‘A Parisian Market’
Oil on Panel 19″ x 25″
Adolphe Francois Monfallet
There is little doubt that the later nineteenth century looked back a hundred years with enthralment, and artists catered for this fascination with pictures set in the eighteenth century, depicting the taste, elegance and luxury of the previous century. This admiration and nostaglia to a society in which the aristcrat held sway, entranced the Bourgeoise patrons and artists were eager to satisfy their obsession with the golden age of the eighteenth century.

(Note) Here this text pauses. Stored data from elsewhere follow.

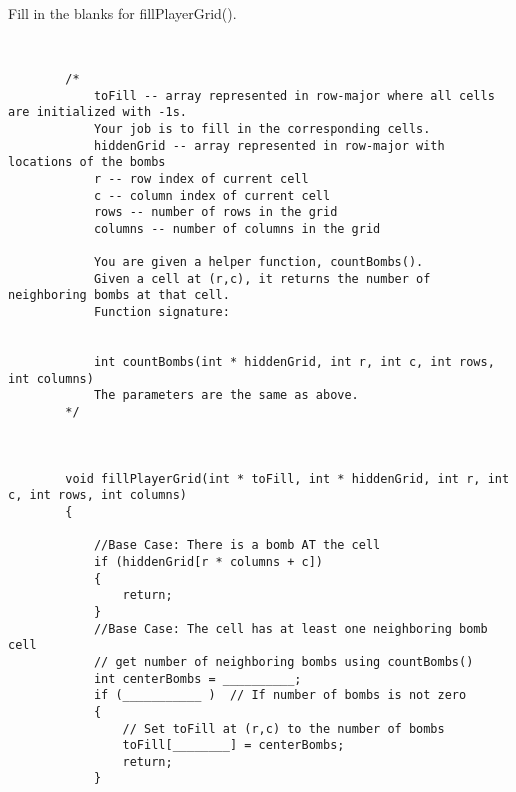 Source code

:\documentclass{article}
\begin{document}
\begin{enumerate}[label=(\alph*), itemsep = 120pt]
    Fill in the blanks for fillPlayerGrid().


    \begin{lstlisting}[style=CStyle]
        
    
        /*
            toFill -- array represented in row-major where all cells are initialized with -1s. 
            Your job is to fill in the corresponding cells.
            hiddenGrid -- array represented in row-major with locations of the bombs
            r -- row index of current cell
            c -- column index of current cell
            rows -- number of rows in the grid
            columns -- number of columns in the grid
    
            You are given a helper function, countBombs(). 
            Given a cell at (r,c), it returns the number of neighboring bombs at that cell.
            Function signature:


            int countBombs(int * hiddenGrid, int r, int c, int rows, int columns)
            The parameters are the same as above.
        */

        
        
        void fillPlayerGrid(int * toFill, int * hiddenGrid, int r, int c, int rows, int columns) 
        {

            //Base Case: There is a bomb AT the cell
            if (hiddenGrid[r * columns + c])
            {
                return;
            }
            //Base Case: The cell has at least one neighboring bomb cell
            // get number of neighboring bombs using countBombs()
            int centerBombs = __________; 
            if (___________ )  // If number of bombs is not zero
            {
                // Set toFill at (r,c) to the number of bombs
                toFill[________] = centerBombs;
                return;
            }


\end{lstlisting}
\end{enumerate}
\end{document}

In France, one such artist was Adolophe Monfallet, and in his painting A Parisian Market, he has combined brilliant technique and painstaking research to produce a wonderful scene set in an eighteenth century market place. The focal point of the painting is an altercation between a bewigged and powdered gentleman and a feisty market stall holder. The argument has attracted the attention of all the market – the stall holders, the groups of finely dressed ladies and gentlemen, and the people in the upstairs windows, peering out to see what all the fuss is about. Monfallet has illuminated this part of the work to draw the viewer into his painting, he has used great attention to detail in the costumes, the market traders’ produce and the buildings. There is so much going on in the scene, with even a touch of humour – an unfortunate man trapped in the stocks in the town centre tower, is awaiting the pelting of rotten fruit and vegetables, safe for a moment due to the ensuing diversion.
Monfallet was born in Bordeaux in 1816 and later enjoyed success in Paris, exhibiting at the Salon between 1850 and 1882. His works can be found in the museums of Bordeaux and Reims.